1993
28.2. Père G
dit à Mère sa satisfaction de voir L dans une famille « correcte ».
Quelqu’un
(mère M ?) demande pourquoi Mère a permis le mariage de P avec une Noire.
21.3. Cherche
H chez Marc Goeller où il a passé la nuit pour fêter l’anniversaire de son
copain.
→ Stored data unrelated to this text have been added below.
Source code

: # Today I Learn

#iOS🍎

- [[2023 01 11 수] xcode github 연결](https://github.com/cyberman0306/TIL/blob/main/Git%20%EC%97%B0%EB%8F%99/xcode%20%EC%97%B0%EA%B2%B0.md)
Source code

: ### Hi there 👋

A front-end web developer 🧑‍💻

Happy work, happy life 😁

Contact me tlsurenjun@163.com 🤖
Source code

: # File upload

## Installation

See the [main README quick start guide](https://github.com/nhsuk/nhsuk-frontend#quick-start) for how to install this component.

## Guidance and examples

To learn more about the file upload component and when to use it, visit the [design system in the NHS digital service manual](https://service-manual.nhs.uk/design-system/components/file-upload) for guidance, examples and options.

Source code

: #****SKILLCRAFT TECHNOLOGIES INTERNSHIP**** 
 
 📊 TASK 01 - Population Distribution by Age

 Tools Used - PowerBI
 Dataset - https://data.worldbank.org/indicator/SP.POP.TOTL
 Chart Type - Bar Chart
Passons chez Mère au Diaconat.
16.5. Toujours
affamé de beauté fraîche.
Ma crise de
goutte s’estompe, emmenant dans son évanouissement les autres symptômes qui me
perturbait ces derniers mois (malaise au niveau du foie, sensibilité des
ganglions sous les aisselles).
Mère. Envie d’aller
au lit. Régression. Voudrait que je ne la quitte plus. Perte des repères
temporels.
20.5. Ascension.
Mère. Petite
fille perdue devant les « étrangers ». Le masseur Schelcher.
13.6. H
m’apprend la mort du jeune Stéphane Marquez dans un accident de voiture survenu
la nuit dernière. Jacques, blessé, est hospitalisé.
L’art ne
fuit pas la condition humaine : il en manifeste la beauté et le tragique.
5.7. H :
intérêt aux vampires, au cinéma fantastique.
9.9. Pluie
incessante.
Mère dort
calmement et bouge même de temps en temps. Je ressens moins l’atmosphère de
cauchemar cet après-midi.
Elle ne
verra plus la lumière du jour. Comment est-ce possible. ?
Inacceptable,
la mort. Jamais je ne me rallierai à la sagesse terrienne de l’ordre des
choses.
Samedi 4
septembre dernier entretien avec mère.
Face au
malheur, je mesure la fragilité de ma foi. La nuit m’écrase et j’ai de la peine
à voir au-.delà.
J’essaie de
garder mon calme devant les autres, mais je pleure dans mon coin toutes les
larmes de mon corps.
Me maintenir
à la surface de la vie quotidienne et me réfugier dans la solitude pour donner
libre cours à ma peine.
Ma pensée
s’est développée depuis toujours dans l’esprit du christianisme et pourtant je
ne me sens pas vraiment un croyant.
10.9. Le
monde moderne ne donne aucune réponse au problème de la mort. Sa conception de
la vie n’aide en rien à assumer la disparition des êtres aimés.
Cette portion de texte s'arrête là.